比々多神社例祭(春の大祭)、午後に行われた渡御(とぎょ)から昨日の続きを記します。
定刻通り、神輿の供奉(ぐぶ)行列がお宮を出立(しゅったつ)しました。
残念ながら、神戸(ごうど)の行在所(あんざいしょ)に向かう途中、雨が落ちだしました。
三ノ宮・栗原(くりばら)から神戸渡しになるところで、「振奉幣之儀」(ふりほうべいのぎ)という神事を執り行います。
これは、「前立」(ぜんりつ)と呼ぶ御幣(ごへい)を神輿に振りかざして、更なる神威(しんい)の発揚(はつよう)をはかります。
この頃、境内の神楽殿(かぐらでん)では垣澤社中による「里神楽」(さとかぐら)の奉納が行われています。
また、多くの露店や植木市で賑わっています。
神戸の御旅所(おたびしょ)に着く頃には、降りが強くなってきました。
着御祭(ちゃくぎょさい;お着きの式)を行った後、少々休憩を取り、再び発輿祭(はつよさい;お立ちの式)の後に、お宮に向かって出発しました。

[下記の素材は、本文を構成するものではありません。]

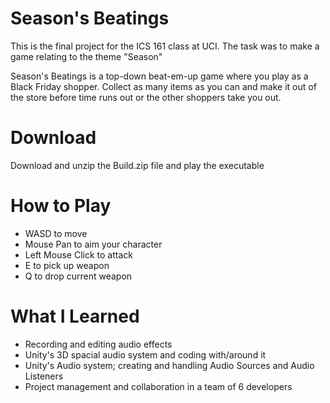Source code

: # Season's Beatings
This is the final project for the ICS 161 class at UCI. The task was to make a game relating to the theme "Season"

Season's Beatings is a top-down beat-em-up game where you play as a Black Friday shopper. Collect as many items as you can and make it out of the store before time runs out or the other shoppers take you out.

# Download
Download and unzip the Build.zip file and play the executable

# How to Play
* WASD to move
* Mouse Pan to aim your character
* Left Mouse Click to attack
* E to pick up weapon
* Q to drop current weapon

# What I Learned
* Recording and editing audio effects
* Unity's 3D spacial audio system and coding with/around it
* Unity's Audio system; creating and handling Audio Sources and Audio Listeners
* Project management and collaboration in a team of 6 developers
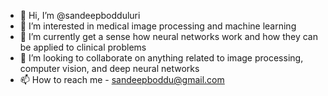 - 👋 Hi, I’m @sandeepbodduluri
- 👀 I’m interested in medical image processing and machine learning
- 🌱 I’m currently get a sense how neural networks work and how they can be applied to clinical problems
- 💞️ I’m looking to collaborate on anything related to image processing, computer vision, and deep neural networks
- 📫 How to reach me - sandeepboddu@gmail.com

<!---
sandeepbodduluri/sandeepbodduluri is a ✨ special ✨ repository because its `README.md` (this file) appears on your GitHub profile.
You can click the Preview link to take a look at your changes.
--->
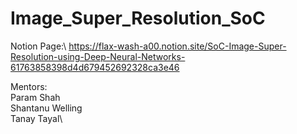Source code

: # Image_Super_Resolution_SoC

Notion Page:\ 
https://flax-wash-a00.notion.site/SoC-Image-Super-Resolution-using-Deep-Neural-Networks-61763858398d4d679452692328ca3e46


Mentors:
\
Param Shah\
Shantanu Welling\
Tanay Tayal\

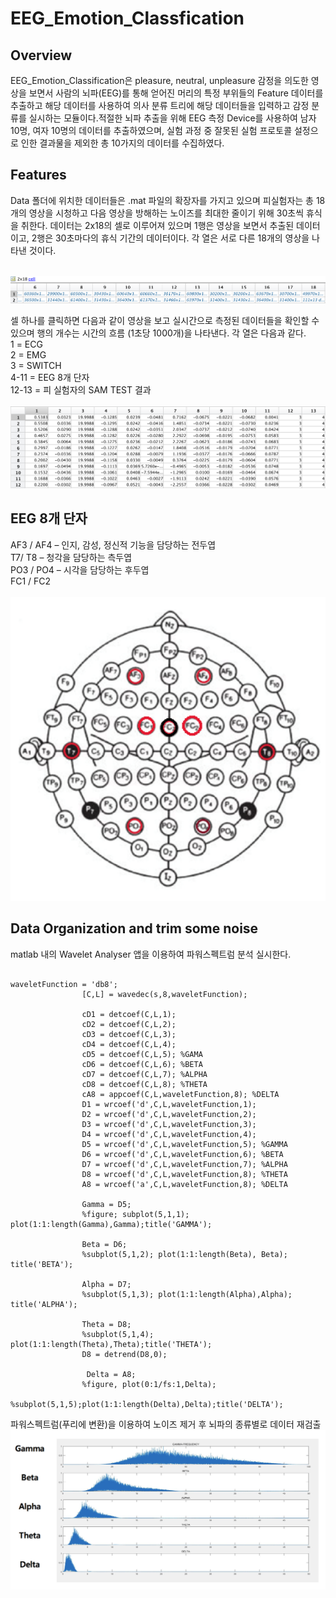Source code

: # EEG_Emotion_Classfication

## Overview
EEG_Emotion_Classification은 pleasure, neutral, unpleasure 감정을 의도한 영상을 보면서 사람의 뇌파(EEG)를 통해 얻어진 머리의 특정 부위들의 Feature 데이터를 추출하고 해당 데이터를 사용하여 의사 분류 트리에 해당 데이터들을 입력하고 감정 분류를 실시하는 모듈이다.적절한 뇌파 추출을 위해 EEG 측정 Device를 사용하여 남자 10명, 여자 10명의 데이터를 추출하였으며, 실험 과정 중 잘못된 실험 프로토콜 설정으로 인한 결과물을 제외한 총 10가지의 데이터를 수집하였다.

## Features
Data 폴더에 위치한 데이터들은 .mat 파일의 확장자를 가지고 있으며 피실험자는 총 18개의 영상을 시청하고 다음 영상을 방해하는 노이즈를 최대한 줄이기 위해 30초씩 휴식을 취한다. 데이터는 2x18의 셀로 이루어져 있으며 1행은 영상을 보면서 추출된 데이터이고, 2행은 30초마다의 휴식 기간의 데이터이다. 각 열은 서로 다른 18개의 영상을 나타낸 것이다.

<br/><img src="IMAGE/CELL.png"/>

셀 하나를 클릭하면 다음과 같이 영상을 보고 실시간으로 측정된 데이터들을 확인할 수 있으며 행의 개수는 시간의 흐름 (1초당 1000개)을 나타낸다.
각 열은 다음과 같다.
<br/> 1 = ECG <br/>
2 = EMG <br/>
3 = SWITCH <br/>
4-11 = EEG 8개 단자 <br/>
12-13 = 피 실험자의 SAM TEST 결과 <br/>
<br/><img src="IMAGE/DATA.png"/>

## EEG 8개 단자
AF3 / AF4 – 인지, 감성, 정신적 기능을 담당하는 전두엽<br/>
T7/ T8 – 청각을 담당하는 측두엽<br/>
PO3 / PO4 – 시각을 담당하는 후두엽<br/>
FC1 / FC2 <br/>
<br/><img src="IMAGE/EEG_8.png"/>

## Data Organization and trim some noise
matlab 내의 Wavelet Analyser 앱을 이용하여 파워스펙트럼 분석 실시한다.
<pre><code>
waveletFunction = 'db8';
                [C,L] = wavedec(s,8,waveletFunction);
       
                cD1 = detcoef(C,L,1);
                cD2 = detcoef(C,L,2);
                cD3 = detcoef(C,L,3);
                cD4 = detcoef(C,L,4);
                cD5 = detcoef(C,L,5); %GAMA
                cD6 = detcoef(C,L,6); %BETA
                cD7 = detcoef(C,L,7); %ALPHA
                cD8 = detcoef(C,L,8); %THETA
                cA8 = appcoef(C,L,waveletFunction,8); %DELTA
                D1 = wrcoef('d',C,L,waveletFunction,1);
                D2 = wrcoef('d',C,L,waveletFunction,2);
                D3 = wrcoef('d',C,L,waveletFunction,3);
                D4 = wrcoef('d',C,L,waveletFunction,4);
                D5 = wrcoef('d',C,L,waveletFunction,5); %GAMMA
                D6 = wrcoef('d',C,L,waveletFunction,6); %BETA
                D7 = wrcoef('d',C,L,waveletFunction,7); %ALPHA
                D8 = wrcoef('d',C,L,waveletFunction,8); %THETA
                A8 = wrcoef('a',C,L,waveletFunction,8); %DELTA
                
                Gamma = D5;
                %figure; subplot(5,1,1); plot(1:1:length(Gamma),Gamma);title('GAMMA');
               
                Beta = D6;
                %subplot(5,1,2); plot(1:1:length(Beta), Beta); title('BETA');
                
                Alpha = D7;
                %subplot(5,1,3); plot(1:1:length(Alpha),Alpha); title('ALPHA'); 
                
                Theta = D8;
                %subplot(5,1,4); plot(1:1:length(Theta),Theta);title('THETA');
                D8 = detrend(D8,0);
                
                 Delta = A8;
                %figure, plot(0:1/fs:1,Delta);
                %subplot(5,1,5);plot(1:1:length(Delta),Delta);title('DELTA');
</code></pre>

파워스펙트럼(푸리에 변환)을 이용하여 노이즈 제거 후 뇌파의 종류별로 데이터 재검출</br>
<img src="IMAGE/POWER_SPECTRUM.png"/>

東名高速を過ぎたところから、加藤清正(三ノ宮)・熊谷直実(栗原)・先代萩の男之助(神戸)のからくり人形をのせた山車が合流。
東名高速がつくられてからは、山車の高さの方が高いため、やむなく今の所から山車が出るようになりました。
山車には神さまが降臨(こうりん)するため、その昔は各字(かくあざ)が高さを競ってより高くしていました。その頂きには御幣が立てられました。
宮入りの頃には賑わいも一段と大きくなり、神輿・山車が連なってなんともいえぬ光景です。
神さまの神霊(みたま)をすぐに本殿へとお遷(うつ)しし、無事鎮座したことを寿(ことほ)いで、神霊分け、福分けの行事である粽(ちまき)行事を執り行います。
神戸・栗原・三ノ宮の青年会長が粽の詰まった俵を参道で頭上に掲げもち、俵が3つ揃ったところで放り上げます。
各会員がかたまりとなって繰り返し放り上げるうちに俵の縄がほどけ、その途端に中に入った粽を “ 散り撒く ” ように四方八方へ撒きます。当社では、この動態から「ちまき」というと伝えられています。
雨に濡れながらも、青年の熱気や迫力に、自然と笑顔がもれました。
一体となるおまつりの醍醐味(だいごみ)です。
伝統のおまつりの重みをしっかりと感じながら、今年もその一頁を重ねられたことの幸せに酔いしれました。